Given data:
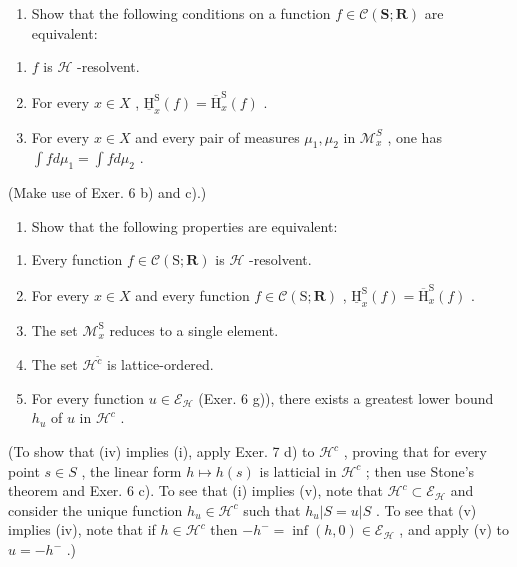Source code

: \begin{enumerate}
\def\labelenumi{\alph{enumi})}
\tightlist
\item
  Show that the following conditions on a function \(f \in \mathcal{C}(\mathbf{S};\mathbf{R})\) are equivalent:
\end{enumerate}

\begin{enumerate}
\def\labelenumi{(\roman{enumi})}
\item
  \(f\) is \(\mathcal{H}\) -resolvent.
\item
  For every \(x \in X\) , \(\underline{\mathrm{H}}_x^{\mathrm{S}}(f) = \overline{\mathrm{H}}_x^{\mathrm{S}}(f)\) .
\item
  For every \(x \in X\) and every pair of measures \(\mu_1, \mu_2\) in \(\mathcal{M}_x^S\) , one has \(\int f d\mu_1 = \int f d\mu_2\) .
\end{enumerate}

(Make use of Exer. 6 b) and c).)

\begin{enumerate}
\def\labelenumi{\alph{enumi})}
\setcounter{enumi}{1}
\tightlist
\item
  Show that the following properties are equivalent:
\end{enumerate}

\begin{enumerate}
\def\labelenumi{(\roman{enumi})}
\item
  Every function \(f \in \mathcal{C}(\mathrm{S};\mathbf{R})\) is \(\mathcal{H}\) -resolvent.
\item
  For every \(x \in X\) and every function \(f \in \mathcal{C}(\mathrm{S};\mathbf{R})\) , \(\underline{\mathrm{H}}_x^{\mathrm{S}}(f) = \overline{\mathrm{H}}_x^{\mathrm{S}}(f)\) .
\item
  The set \(\mathcal{M}_x^{\mathrm{S}}\) reduces to a single element.
\item
  The set \(\mathcal{H}^{\tilde{c}}\) is lattice-ordered.
\item
  For every function \(u \in \mathcal{E}_{\mathcal{H}}\) (Exer. 6 g)), there exists a greatest lower bound \(h_u\) of \(u\) in \(\mathcal{H}^c\) .
\end{enumerate}

(To show that (iv) implies (i), apply Exer. 7 d) to \(\mathcal{H}^c\) , proving that for every point \(s \in S\) , the linear form \(h \mapsto h(s)\) is latticial in \(\mathcal{H}^c\) ; then use Stone's theorem and Exer. 6 c). To see that (i) implies (v), note that \(\mathcal{H}^c \subset \mathcal{E}_{\mathcal{H}}\) and consider the unique function \(h_u \in \mathcal{H}^c\) such that \(h_u|S = u|S\) . To see that (v) implies (iv), note that if \(h \in \mathcal{H}^c\) then \(-h^{-} = \inf(h,0) \in \mathcal{E}_{\mathcal{H}}\) , and apply (v) to \(u = -h^{-}\) .)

Exercise brief:
The answer must be a word-for-word copy of all the entries, containing no pictures.

Written solution:
Source code

: \begin{enumerate}
\def\labelenumi{\alph{enumi})}
\tightlist
\item
  Show that the following conditions on a function \(f \in \mathcal{C}(\mathbf{S};\mathbf{R})\) are equivalent:
\end{enumerate}

\begin{enumerate}
\def\labelenumi{(\roman{enumi})}
\item
  \(f\) is \(\mathcal{H}\) -resolvent.
\item
  For every \(x \in X\) , \(\underline{\mathrm{H}}_x^{\mathrm{S}}(f) = \overline{\mathrm{H}}_x^{\mathrm{S}}(f)\) .
\item
  For every \(x \in X\) and every pair of measures \(\mu_1, \mu_2\) in \(\mathcal{M}_x^S\) , one has \(\int f d\mu_1 = \int f d\mu_2\) .
\end{enumerate}

(Make use of Exer. 6 b) and c).)

\begin{enumerate}
\def\labelenumi{\alph{enumi})}
\setcounter{enumi}{1}
\tightlist
\item
  Show that the following properties are equivalent:
\end{enumerate}

\begin{enumerate}
\def\labelenumi{(\roman{enumi})}
\item
  Every function \(f \in \mathcal{C}(\mathrm{S};\mathbf{R})\) is \(\mathcal{H}\) -resolvent.
\item
  For every \(x \in X\) and every function \(f \in \mathcal{C}(\mathrm{S};\mathbf{R})\) , \(\underline{\mathrm{H}}_x^{\mathrm{S}}(f) = \overline{\mathrm{H}}_x^{\mathrm{S}}(f)\) .
\item
  The set \(\mathcal{M}_x^{\mathrm{S}}\) reduces to a single element.
\item
  The set \(\mathcal{H}^{\tilde{c}}\) is lattice-ordered.
\item
  For every function \(u \in \mathcal{E}_{\mathcal{H}}\) (Exer. 6 g)), there exists a greatest lower bound \(h_u\) of \(u\) in \(\mathcal{H}^c\) .
\end{enumerate}

(To show that (iv) implies (i), apply Exer. 7 d) to \(\mathcal{H}^c\) , proving that for every point \(s \in S\) , the linear form \(h \mapsto h(s)\) is latticial in \(\mathcal{H}^c\) ; then use Stone's theorem and Exer. 6 c). To see that (i) implies (v), note that \(\mathcal{H}^c \subset \mathcal{E}_{\mathcal{H}}\) and consider the unique function \(h_u \in \mathcal{H}^c\) such that \(h_u|S = u|S\) . To see that (v) implies (iv), note that if \(h \in \mathcal{H}^c\) then \(-h^{-} = \inf(h,0) \in \mathcal{E}_{\mathcal{H}}\) , and apply (v) to \(u = -h^{-}\) .)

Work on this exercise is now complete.